=== Task requirements ===
Count lines with "rosso" below; give only the number.

=== Records for this exercise ===
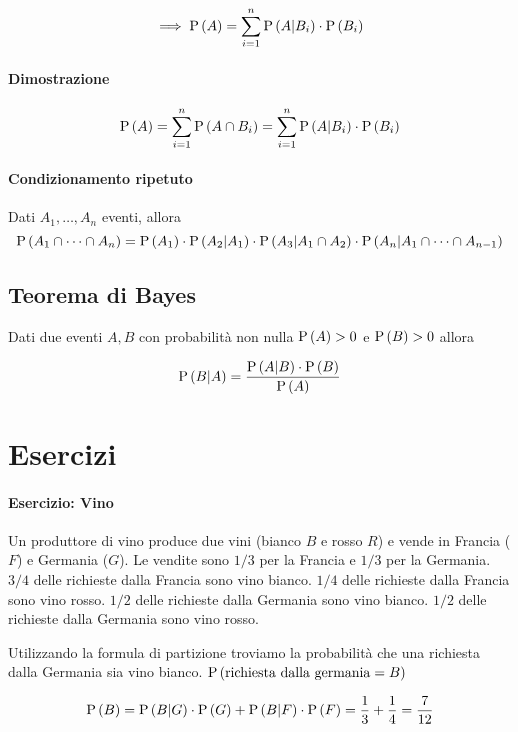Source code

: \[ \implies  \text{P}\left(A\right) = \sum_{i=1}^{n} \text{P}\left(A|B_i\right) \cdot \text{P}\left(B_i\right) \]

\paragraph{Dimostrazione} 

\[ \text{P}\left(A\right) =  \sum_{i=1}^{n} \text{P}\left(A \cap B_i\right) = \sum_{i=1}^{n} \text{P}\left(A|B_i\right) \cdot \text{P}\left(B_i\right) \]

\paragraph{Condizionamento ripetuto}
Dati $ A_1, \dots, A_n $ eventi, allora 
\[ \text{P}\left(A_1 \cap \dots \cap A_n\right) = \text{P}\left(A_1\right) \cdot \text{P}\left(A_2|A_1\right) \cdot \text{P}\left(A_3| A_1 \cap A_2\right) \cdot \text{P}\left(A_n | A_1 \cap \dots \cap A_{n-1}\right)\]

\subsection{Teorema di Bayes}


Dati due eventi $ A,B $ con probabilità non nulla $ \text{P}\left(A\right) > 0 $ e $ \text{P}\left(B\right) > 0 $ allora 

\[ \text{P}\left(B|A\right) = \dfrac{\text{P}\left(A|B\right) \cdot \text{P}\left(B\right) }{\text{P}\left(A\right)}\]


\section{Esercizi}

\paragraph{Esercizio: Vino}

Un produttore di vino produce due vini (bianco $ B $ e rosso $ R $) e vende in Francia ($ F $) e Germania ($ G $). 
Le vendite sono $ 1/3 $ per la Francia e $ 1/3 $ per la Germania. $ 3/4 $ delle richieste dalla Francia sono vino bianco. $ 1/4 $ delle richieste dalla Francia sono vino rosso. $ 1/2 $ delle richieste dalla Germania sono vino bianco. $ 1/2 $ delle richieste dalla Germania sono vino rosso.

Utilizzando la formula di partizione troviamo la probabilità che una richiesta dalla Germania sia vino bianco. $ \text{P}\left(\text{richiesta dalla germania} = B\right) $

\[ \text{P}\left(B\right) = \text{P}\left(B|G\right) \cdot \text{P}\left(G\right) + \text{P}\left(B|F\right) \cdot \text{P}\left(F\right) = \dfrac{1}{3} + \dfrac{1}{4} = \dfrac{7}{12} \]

=== Exercise response ===
2